Egypt’s highest civilian court on Monday upheld death sentences for 12 senior Muslim Brotherhood figures over a 2013 sit-in which ended with security forces killing hundreds of protesters, judicial sources said.

The ruling, which cannot be appealed, means the 12 men could face execution pending approval by President Abdel Fattah al-Sisi. They include Abdul Rahman Al-Bar, commonly described as the group’s mufti or top religious scholar, Mohamed El-Beltagi, a former member of parliament, and Osama Yassin, a former minister.

Many Muslim Brotherhood figures have been sentenced to death in other cases related to the unrest that followed the military’s ousting of Brotherhood president Mohamed Mursi in 2013, but the Court of Cassation ordered retrials.

Rights groups have documented a sharp rise in the number of executions in Egypt, with at least 51 carried out so far this year according to Amnesty International.

“Instead of continuing to escalate their use of the death penalty by upholding death sentences following convictions in grossly unfair mass trials Egyptian authorities must immediately establish an official moratorium on executions,” Amnesty said in a statement.

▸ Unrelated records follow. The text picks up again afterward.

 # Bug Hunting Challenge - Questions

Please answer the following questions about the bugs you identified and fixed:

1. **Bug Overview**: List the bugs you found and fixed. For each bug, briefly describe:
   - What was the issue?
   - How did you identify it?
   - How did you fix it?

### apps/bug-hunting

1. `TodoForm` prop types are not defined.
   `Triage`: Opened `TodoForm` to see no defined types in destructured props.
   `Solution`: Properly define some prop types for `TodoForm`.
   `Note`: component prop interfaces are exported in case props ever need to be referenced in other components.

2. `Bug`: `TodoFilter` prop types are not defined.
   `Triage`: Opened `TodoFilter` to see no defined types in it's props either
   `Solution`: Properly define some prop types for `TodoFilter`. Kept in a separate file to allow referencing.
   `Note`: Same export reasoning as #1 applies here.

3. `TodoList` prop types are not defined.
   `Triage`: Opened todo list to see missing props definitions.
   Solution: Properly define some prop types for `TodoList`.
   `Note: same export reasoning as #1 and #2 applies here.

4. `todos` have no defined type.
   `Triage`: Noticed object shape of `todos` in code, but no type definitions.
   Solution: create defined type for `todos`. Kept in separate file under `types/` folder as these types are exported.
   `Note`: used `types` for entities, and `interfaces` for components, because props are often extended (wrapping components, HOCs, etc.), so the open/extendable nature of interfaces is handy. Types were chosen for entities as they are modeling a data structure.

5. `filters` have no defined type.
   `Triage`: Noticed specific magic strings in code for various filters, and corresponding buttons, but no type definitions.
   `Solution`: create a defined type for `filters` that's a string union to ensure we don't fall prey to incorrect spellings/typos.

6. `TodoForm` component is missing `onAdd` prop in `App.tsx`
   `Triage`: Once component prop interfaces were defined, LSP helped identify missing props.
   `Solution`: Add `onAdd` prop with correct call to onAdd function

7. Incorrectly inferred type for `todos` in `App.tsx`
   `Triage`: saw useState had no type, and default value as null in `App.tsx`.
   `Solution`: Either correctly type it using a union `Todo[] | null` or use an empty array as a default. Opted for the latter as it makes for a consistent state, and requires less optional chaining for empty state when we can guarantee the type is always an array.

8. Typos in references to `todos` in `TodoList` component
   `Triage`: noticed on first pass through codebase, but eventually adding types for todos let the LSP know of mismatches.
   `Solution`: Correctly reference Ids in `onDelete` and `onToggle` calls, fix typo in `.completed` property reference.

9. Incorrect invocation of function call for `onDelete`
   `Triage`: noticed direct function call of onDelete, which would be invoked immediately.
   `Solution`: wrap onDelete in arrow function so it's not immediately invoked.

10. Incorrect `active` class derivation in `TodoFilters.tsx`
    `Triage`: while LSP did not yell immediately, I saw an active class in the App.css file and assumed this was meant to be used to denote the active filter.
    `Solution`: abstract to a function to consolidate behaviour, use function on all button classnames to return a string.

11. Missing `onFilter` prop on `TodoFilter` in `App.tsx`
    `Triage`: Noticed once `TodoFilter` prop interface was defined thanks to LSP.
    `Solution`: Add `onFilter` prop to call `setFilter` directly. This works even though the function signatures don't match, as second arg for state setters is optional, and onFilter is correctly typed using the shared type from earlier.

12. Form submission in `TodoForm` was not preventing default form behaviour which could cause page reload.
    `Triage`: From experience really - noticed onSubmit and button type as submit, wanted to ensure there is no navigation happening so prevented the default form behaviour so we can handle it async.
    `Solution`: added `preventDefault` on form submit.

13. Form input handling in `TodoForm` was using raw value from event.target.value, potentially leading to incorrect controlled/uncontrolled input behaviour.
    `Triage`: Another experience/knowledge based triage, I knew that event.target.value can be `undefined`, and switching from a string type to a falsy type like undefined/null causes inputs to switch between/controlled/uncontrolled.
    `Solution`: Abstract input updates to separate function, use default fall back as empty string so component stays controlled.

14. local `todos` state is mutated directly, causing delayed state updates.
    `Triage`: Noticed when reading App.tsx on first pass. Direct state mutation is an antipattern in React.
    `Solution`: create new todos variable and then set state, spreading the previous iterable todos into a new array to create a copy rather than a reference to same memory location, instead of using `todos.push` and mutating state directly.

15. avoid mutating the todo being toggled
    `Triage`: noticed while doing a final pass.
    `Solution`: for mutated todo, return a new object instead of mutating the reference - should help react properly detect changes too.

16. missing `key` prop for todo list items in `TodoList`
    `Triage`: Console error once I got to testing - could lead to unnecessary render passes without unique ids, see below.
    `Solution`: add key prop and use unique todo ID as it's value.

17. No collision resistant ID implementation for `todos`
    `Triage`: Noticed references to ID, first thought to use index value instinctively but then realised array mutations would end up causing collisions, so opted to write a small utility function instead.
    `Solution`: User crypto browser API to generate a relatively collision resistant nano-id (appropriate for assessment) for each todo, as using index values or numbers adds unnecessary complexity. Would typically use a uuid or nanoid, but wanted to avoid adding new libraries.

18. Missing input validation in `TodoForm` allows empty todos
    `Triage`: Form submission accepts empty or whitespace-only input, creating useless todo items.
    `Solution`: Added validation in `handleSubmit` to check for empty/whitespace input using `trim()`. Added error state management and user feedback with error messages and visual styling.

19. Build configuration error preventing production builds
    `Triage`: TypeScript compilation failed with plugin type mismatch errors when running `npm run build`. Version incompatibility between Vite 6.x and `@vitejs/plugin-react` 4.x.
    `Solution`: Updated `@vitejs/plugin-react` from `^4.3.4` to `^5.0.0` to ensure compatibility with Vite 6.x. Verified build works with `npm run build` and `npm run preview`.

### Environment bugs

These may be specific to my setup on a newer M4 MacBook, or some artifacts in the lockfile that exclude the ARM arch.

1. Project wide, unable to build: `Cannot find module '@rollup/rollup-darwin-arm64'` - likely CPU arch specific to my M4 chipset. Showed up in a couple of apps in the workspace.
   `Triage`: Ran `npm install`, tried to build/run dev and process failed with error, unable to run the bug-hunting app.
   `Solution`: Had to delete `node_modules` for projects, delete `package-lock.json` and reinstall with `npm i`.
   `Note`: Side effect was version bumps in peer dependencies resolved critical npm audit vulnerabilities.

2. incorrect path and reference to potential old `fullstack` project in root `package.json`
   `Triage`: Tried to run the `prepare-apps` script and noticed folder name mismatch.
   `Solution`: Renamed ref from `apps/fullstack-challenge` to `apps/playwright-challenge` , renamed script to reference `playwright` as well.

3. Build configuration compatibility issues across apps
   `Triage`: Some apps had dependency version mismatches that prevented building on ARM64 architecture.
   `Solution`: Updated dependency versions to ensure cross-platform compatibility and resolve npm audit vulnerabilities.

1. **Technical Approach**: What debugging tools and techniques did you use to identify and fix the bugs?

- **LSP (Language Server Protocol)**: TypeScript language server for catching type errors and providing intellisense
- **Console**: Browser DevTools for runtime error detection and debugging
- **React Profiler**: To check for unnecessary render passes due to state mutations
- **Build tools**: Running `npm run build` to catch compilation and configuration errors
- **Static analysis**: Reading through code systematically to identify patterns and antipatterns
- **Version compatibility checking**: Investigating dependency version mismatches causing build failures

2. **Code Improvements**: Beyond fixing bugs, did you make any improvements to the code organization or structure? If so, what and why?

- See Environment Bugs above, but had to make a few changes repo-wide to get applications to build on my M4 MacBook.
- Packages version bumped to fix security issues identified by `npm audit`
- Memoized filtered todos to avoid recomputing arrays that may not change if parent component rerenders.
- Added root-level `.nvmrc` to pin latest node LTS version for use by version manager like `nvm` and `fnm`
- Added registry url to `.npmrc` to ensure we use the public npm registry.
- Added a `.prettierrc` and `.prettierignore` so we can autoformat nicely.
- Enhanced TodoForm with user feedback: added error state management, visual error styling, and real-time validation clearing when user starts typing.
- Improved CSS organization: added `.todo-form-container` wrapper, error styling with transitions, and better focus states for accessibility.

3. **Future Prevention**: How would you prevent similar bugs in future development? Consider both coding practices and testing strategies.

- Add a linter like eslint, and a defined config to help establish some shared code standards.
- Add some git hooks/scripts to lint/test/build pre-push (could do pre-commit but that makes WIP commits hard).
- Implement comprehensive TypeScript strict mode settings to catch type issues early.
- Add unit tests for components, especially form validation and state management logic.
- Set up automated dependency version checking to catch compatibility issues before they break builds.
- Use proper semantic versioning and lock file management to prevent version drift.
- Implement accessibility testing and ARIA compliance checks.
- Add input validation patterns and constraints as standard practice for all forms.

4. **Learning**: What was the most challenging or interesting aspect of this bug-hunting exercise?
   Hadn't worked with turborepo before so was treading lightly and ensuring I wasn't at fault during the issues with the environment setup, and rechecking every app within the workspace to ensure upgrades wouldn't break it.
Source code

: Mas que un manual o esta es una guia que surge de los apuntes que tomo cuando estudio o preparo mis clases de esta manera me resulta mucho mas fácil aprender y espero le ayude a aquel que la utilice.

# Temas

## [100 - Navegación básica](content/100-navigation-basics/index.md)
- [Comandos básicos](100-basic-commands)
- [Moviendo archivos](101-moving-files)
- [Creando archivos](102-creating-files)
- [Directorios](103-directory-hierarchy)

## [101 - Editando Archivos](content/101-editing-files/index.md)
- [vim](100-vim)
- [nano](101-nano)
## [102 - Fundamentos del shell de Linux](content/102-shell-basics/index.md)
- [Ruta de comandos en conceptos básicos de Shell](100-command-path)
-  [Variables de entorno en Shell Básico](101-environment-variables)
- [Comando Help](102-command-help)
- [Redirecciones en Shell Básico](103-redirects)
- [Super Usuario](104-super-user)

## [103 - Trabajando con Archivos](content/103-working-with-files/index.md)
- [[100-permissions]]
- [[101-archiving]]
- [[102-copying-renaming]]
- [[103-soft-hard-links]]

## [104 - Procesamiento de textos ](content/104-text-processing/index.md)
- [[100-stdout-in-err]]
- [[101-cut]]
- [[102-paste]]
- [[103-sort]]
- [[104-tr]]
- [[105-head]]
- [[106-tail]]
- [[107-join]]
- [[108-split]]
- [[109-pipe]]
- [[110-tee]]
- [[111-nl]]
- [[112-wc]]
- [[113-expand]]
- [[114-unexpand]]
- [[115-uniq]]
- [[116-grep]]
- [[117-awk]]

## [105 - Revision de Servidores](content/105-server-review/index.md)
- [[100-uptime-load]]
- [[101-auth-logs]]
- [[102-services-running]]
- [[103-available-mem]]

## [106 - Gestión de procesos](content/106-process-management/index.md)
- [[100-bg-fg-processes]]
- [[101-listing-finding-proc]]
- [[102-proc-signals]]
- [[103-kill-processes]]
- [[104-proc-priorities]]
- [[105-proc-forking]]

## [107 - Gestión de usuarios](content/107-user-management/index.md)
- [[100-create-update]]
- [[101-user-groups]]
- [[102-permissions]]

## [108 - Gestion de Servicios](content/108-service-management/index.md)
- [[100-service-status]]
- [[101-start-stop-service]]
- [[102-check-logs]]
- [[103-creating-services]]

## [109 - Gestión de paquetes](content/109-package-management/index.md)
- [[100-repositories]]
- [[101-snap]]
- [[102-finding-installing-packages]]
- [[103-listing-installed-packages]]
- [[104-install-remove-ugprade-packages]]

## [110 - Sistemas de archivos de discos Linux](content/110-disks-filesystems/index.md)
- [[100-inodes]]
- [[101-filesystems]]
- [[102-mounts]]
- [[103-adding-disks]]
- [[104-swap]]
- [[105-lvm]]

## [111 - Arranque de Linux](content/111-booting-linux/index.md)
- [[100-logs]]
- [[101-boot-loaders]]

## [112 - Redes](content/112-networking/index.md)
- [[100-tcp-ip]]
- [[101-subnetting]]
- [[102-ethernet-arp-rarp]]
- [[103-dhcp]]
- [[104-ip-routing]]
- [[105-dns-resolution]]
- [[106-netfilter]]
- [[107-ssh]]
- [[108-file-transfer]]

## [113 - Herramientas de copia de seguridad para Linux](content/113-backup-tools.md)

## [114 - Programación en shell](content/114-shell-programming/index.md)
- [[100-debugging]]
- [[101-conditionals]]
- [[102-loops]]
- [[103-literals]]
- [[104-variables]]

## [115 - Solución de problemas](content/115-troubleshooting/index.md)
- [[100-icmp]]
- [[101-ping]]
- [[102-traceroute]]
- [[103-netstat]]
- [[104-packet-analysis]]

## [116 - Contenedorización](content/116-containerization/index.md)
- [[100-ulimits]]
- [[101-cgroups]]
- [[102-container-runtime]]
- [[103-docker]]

Monday’s ruling relates to a mass trial of hundreds of suspects accused of murder and incitement of violence during pro-Brotherhood protests at Rabaa al-Adawiya square in Cairo in the weeks after Mursi’s overthrow.

In September 2018, an Egyptian criminal court sentenced 75 people to death and issued varying jail terms for more than 600 others. Many defendants were tried in absentia.

Forty-four of those sentenced to death appealed to the Court of Cassation. Thirty-one had their sentences changed to life in prison, while death sentences were upheld for 12 others.

A final defendant, the senior Muslim Brotherhood leader Essam el-Erian, died in prison in Cairo in August 2020. Mursi, Egypt’s first democratically elected president, died in prison in 2019.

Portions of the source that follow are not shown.